Fireside Corrosion and Carburization of Superheater Materials in Oxyfuel Combustion

摘要

Oxyfuel combustion is considered as one of the most promising technologies to facilitate CO_2 capture from flue gases. In oxy-fuel combustion, the fuel is burned in a mixture of oxygen and recirculated flue gas. Flue gas recirculation increases the levels of fireside CO_2, SO_2, Cl and moisture, and thus promotes fouling and corrosion. It has been suggested that oxide scales developing in O_2/CO_2/H_2O atmospheres are not well protective and internal carburization may occur. In this study three boiler tube steels X20CrMoV11-1, UNS S34710 and UNS S31042 were subjected to oxidation/corrosion testing at 600 and 650°C under simulated oxyfuel fired atmospheres (60% CO_2-30% H_2O-4% O_2-Ar) with and without CaCO_3-CaSO_4 deposit up to 1000 h. Reference tests were performed at the same temperatures in an atmosphere simulating conventional air-fired coal combustion. The results at 600 °C and 650 °C showed that the corrosion resistance increased when the chromium content increased but that without added impurities like sulfur and chlorides, the simulated oxyfuel conditions did not result in more severe corrosion than under air firing environment.
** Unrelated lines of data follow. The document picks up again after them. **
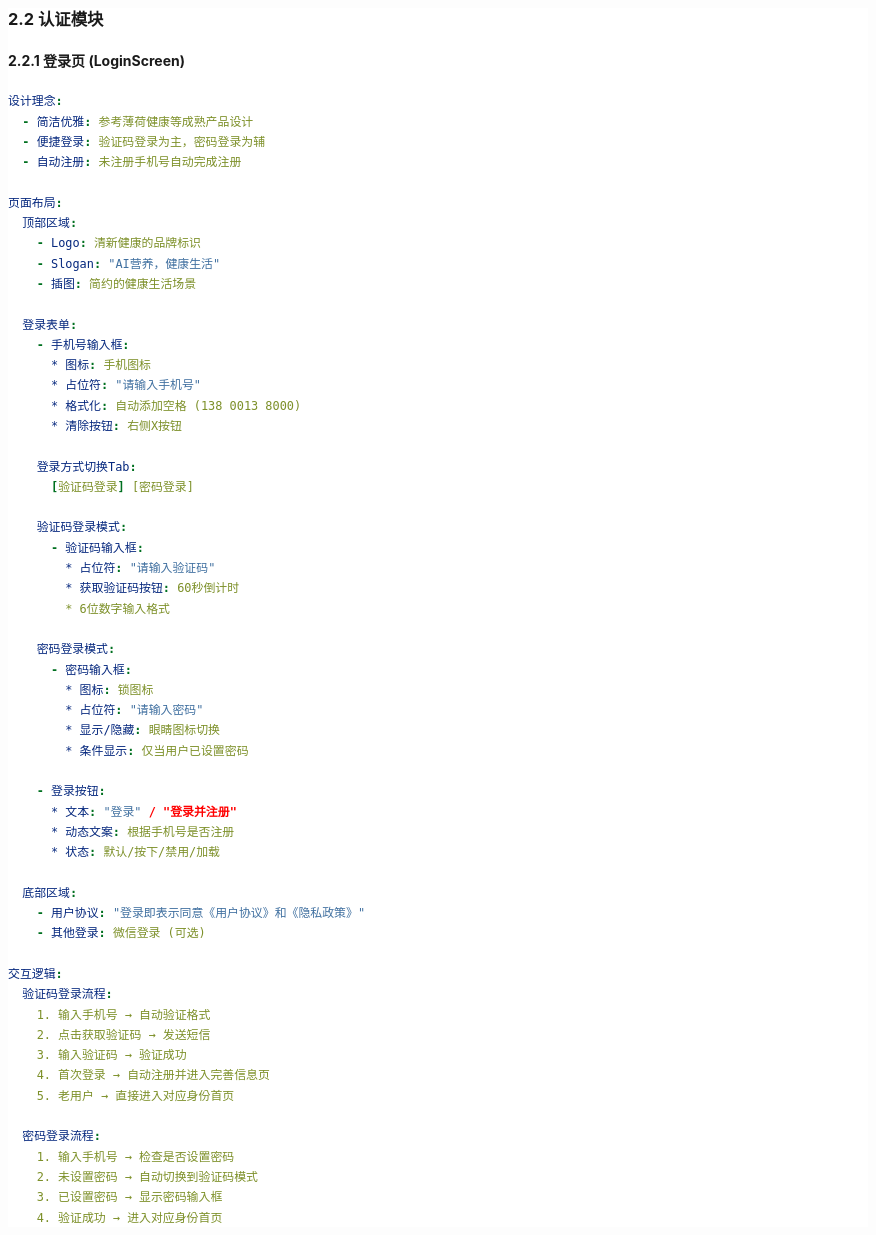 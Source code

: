 ### 2.2 认证模块

#### 2.2.1 登录页 (LoginScreen)
```yaml
设计理念:
  - 简洁优雅: 参考薄荷健康等成熟产品设计
  - 便捷登录: 验证码登录为主，密码登录为辅
  - 自动注册: 未注册手机号自动完成注册
  
页面布局:
  顶部区域:
    - Logo: 清新健康的品牌标识
    - Slogan: "AI营养，健康生活"
    - 插图: 简约的健康生活场景
    
  登录表单:
    - 手机号输入框:
      * 图标: 手机图标
      * 占位符: "请输入手机号"
      * 格式化: 自动添加空格 (138 0013 8000)
      * 清除按钮: 右侧X按钮
      
    登录方式切换Tab:
      [验证码登录] [密码登录]
      
    验证码登录模式:
      - 验证码输入框:
        * 占位符: "请输入验证码"
        * 获取验证码按钮: 60秒倒计时
        * 6位数字输入格式
      
    密码登录模式:
      - 密码输入框:
        * 图标: 锁图标
        * 占位符: "请输入密码"
        * 显示/隐藏: 眼睛图标切换
        * 条件显示: 仅当用户已设置密码
        
    - 登录按钮:
      * 文本: "登录" / "登录并注册"
      * 动态文案: 根据手机号是否注册
      * 状态: 默认/按下/禁用/加载
      
  底部区域:
    - 用户协议: "登录即表示同意《用户协议》和《隐私政策》"
    - 其他登录: 微信登录 (可选)

交互逻辑:
  验证码登录流程:
    1. 输入手机号 → 自动验证格式
    2. 点击获取验证码 → 发送短信
    3. 输入验证码 → 验证成功
    4. 首次登录 → 自动注册并进入完善信息页
    5. 老用户 → 直接进入对应身份首页
    
  密码登录流程:
    1. 输入手机号 → 检查是否设置密码
    2. 未设置密码 → 自动切换到验证码模式
    3. 已设置密码 → 显示密码输入框
    4. 验证成功 → 进入对应身份首页
```
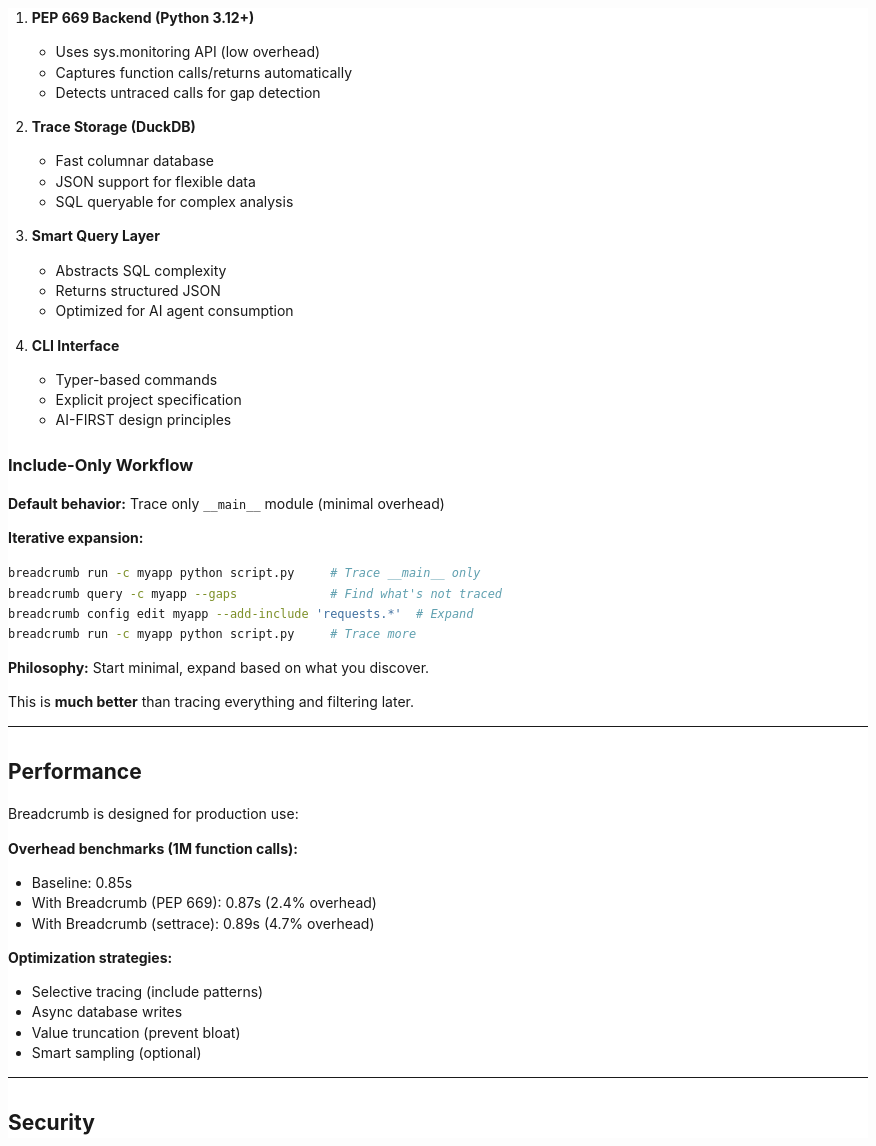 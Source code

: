 1. **PEP 669 Backend (Python 3.12+)**
   - Uses sys.monitoring API (low overhead)
   - Captures function calls/returns automatically
   - Detects untraced calls for gap detection

2. **Trace Storage (DuckDB)**
   - Fast columnar database
   - JSON support for flexible data
   - SQL queryable for complex analysis

3. **Smart Query Layer**
   - Abstracts SQL complexity
   - Returns structured JSON
   - Optimized for AI agent consumption

4. **CLI Interface**
   - Typer-based commands
   - Explicit project specification
   - AI-FIRST design principles

### Include-Only Workflow

**Default behavior:** Trace only `__main__` module (minimal overhead)

**Iterative expansion:**
```bash
breadcrumb run -c myapp python script.py     # Trace __main__ only
breadcrumb query -c myapp --gaps             # Find what's not traced
breadcrumb config edit myapp --add-include 'requests.*'  # Expand
breadcrumb run -c myapp python script.py     # Trace more
```

**Philosophy:** Start minimal, expand based on what you discover.

This is **much better** than tracing everything and filtering later.

---

## Performance

Breadcrumb is designed for production use:

**Overhead benchmarks (1M function calls):**
- Baseline: 0.85s
- With Breadcrumb (PEP 669): 0.87s (2.4% overhead)
- With Breadcrumb (settrace): 0.89s (4.7% overhead)

**Optimization strategies:**
- Selective tracing (include patterns)
- Async database writes
- Value truncation (prevent bloat)
- Smart sampling (optional)

---

## Security
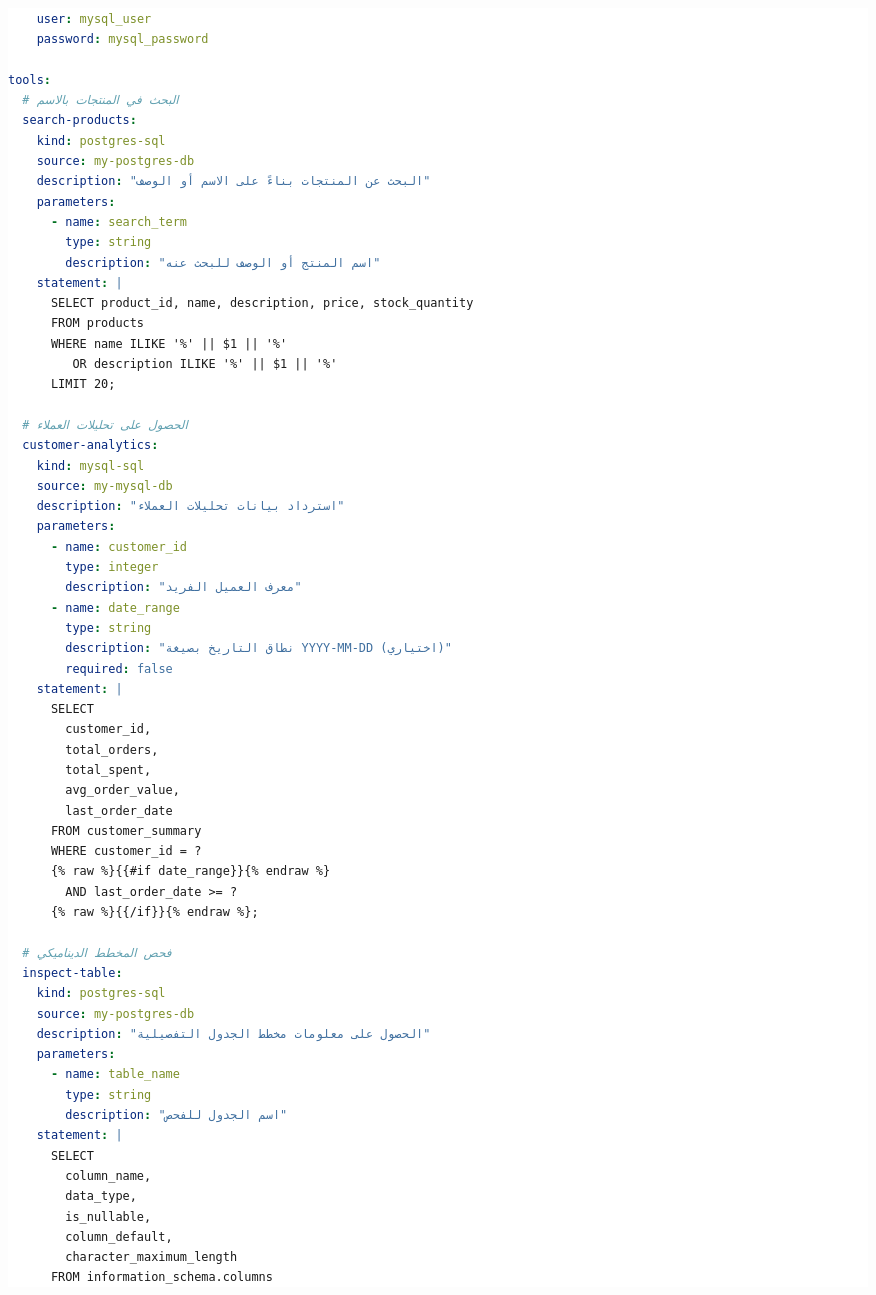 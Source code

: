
```yaml
    user: mysql_user
    password: mysql_password

tools:
  # البحث في المنتجات بالاسم
  search-products:
    kind: postgres-sql
    source: my-postgres-db
    description: "البحث عن المنتجات بناءً على الاسم أو الوصف"
    parameters:
      - name: search_term
        type: string
        description: "اسم المنتج أو الوصف للبحث عنه"
    statement: |
      SELECT product_id, name, description, price, stock_quantity 
      FROM products 
      WHERE name ILIKE '%' || $1 || '%' 
         OR description ILIKE '%' || $1 || '%'
      LIMIT 20;

  # الحصول على تحليلات العملاء
  customer-analytics:
    kind: mysql-sql
    source: my-mysql-db
    description: "استرداد بيانات تحليلات العملاء"
    parameters:
      - name: customer_id
        type: integer
        description: "معرف العميل الفريد"
      - name: date_range
        type: string
        description: "نطاق التاريخ بصيغة YYYY-MM-DD (اختياري)"
        required: false
    statement: |
      SELECT 
        customer_id,
        total_orders,
        total_spent,
        avg_order_value,
        last_order_date
      FROM customer_summary 
      WHERE customer_id = ?
      {% raw %}{{#if date_range}}{% endraw %}
        AND last_order_date >= ?
      {% raw %}{{/if}}{% endraw %};

  # فحص المخطط الديناميكي
  inspect-table:
    kind: postgres-sql
    source: my-postgres-db
    description: "الحصول على معلومات مخطط الجدول التفصيلية"
    parameters:
      - name: table_name
        type: string
        description: "اسم الجدول للفحص"
    statement: |
      SELECT 
        column_name,
        data_type,
        is_nullable,
        column_default,
        character_maximum_length
      FROM information_schema.columns 
``` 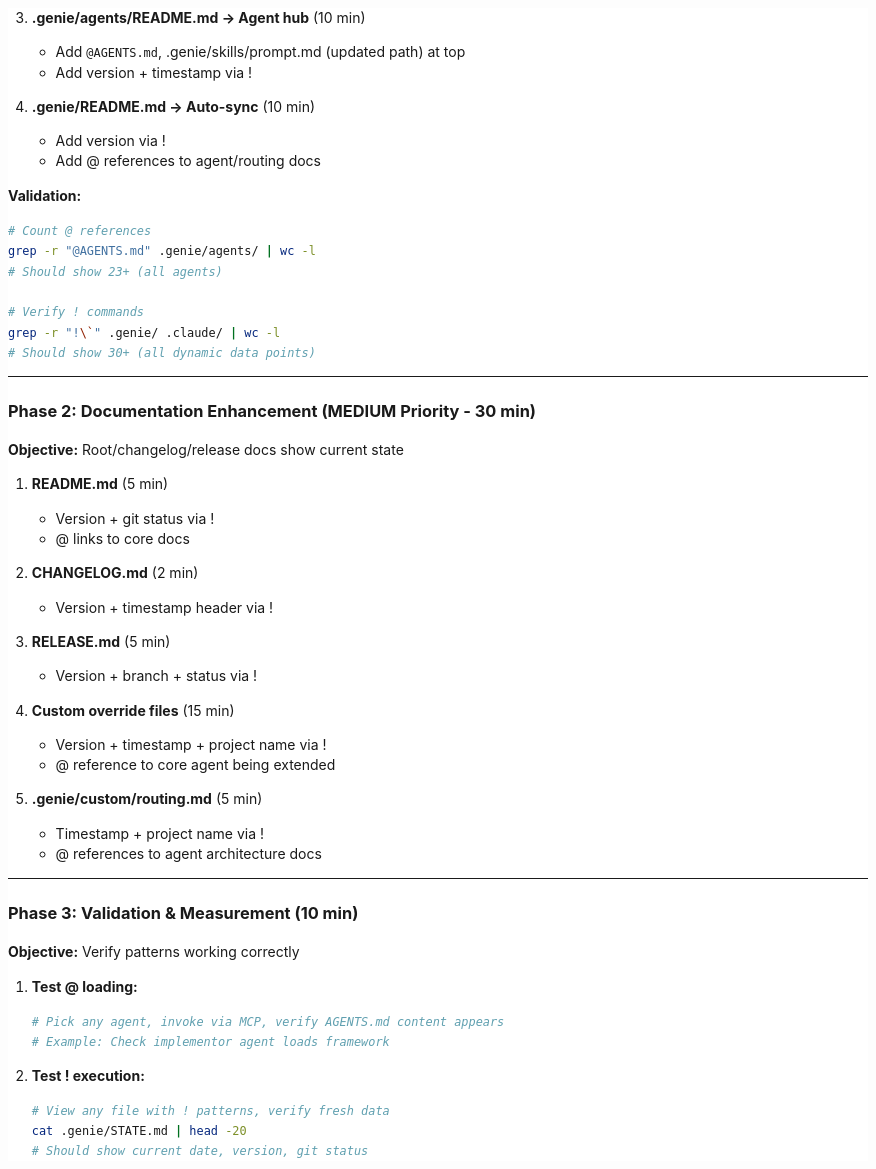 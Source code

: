 3. **.genie/agents/README.md → Agent hub** (10 min)
   - Add `@AGENTS.md`, .genie/skills/prompt.md (updated path) at top
   - Add version + timestamp via !

4. **.genie/README.md → Auto-sync** (10 min)
   - Add version via !
   - Add @ references to agent/routing docs

**Validation:**
```bash
# Count @ references
grep -r "@AGENTS.md" .genie/agents/ | wc -l
# Should show 23+ (all agents)

# Verify ! commands
grep -r "!\`" .genie/ .claude/ | wc -l
# Should show 30+ (all dynamic data points)
```

---

### Phase 2: Documentation Enhancement (MEDIUM Priority - 30 min)
**Objective:** Root/changelog/release docs show current state

1. **README.md** (5 min)
   - Version + git status via !
   - @ links to core docs

2. **CHANGELOG.md** (2 min)
   - Version + timestamp header via !

3. **RELEASE.md** (5 min)
   - Version + branch + status via !

4. **Custom override files** (15 min)
   - Version + timestamp + project name via !
   - @ reference to core agent being extended

5. **.genie/custom/routing.md** (5 min)
   - Timestamp + project name via !
   - @ references to agent architecture docs

---

### Phase 3: Validation & Measurement (10 min)
**Objective:** Verify patterns working correctly

1. **Test @ loading:**
   ```bash
   # Pick any agent, invoke via MCP, verify AGENTS.md content appears
   # Example: Check implementor agent loads framework
   ```

2. **Test ! execution:**
   ```bash
   # View any file with ! patterns, verify fresh data
   cat .genie/STATE.md | head -20
   # Should show current date, version, git status
   ```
No carburization of the metal substrate was observed after exposure to simulated oxyfuel gas atmospheres without deposit, although some carbon enrichment was detected near the oxide-surface interface. With extended exposure time, the oxide scale properties may change to enable metal carburization. The exposure with CaCO_3-CaSO_4 deposit at 650°C resulted in corrosion of all tested alloys and clear carburization of steels X20CrMoV11-1 and UNS S34710.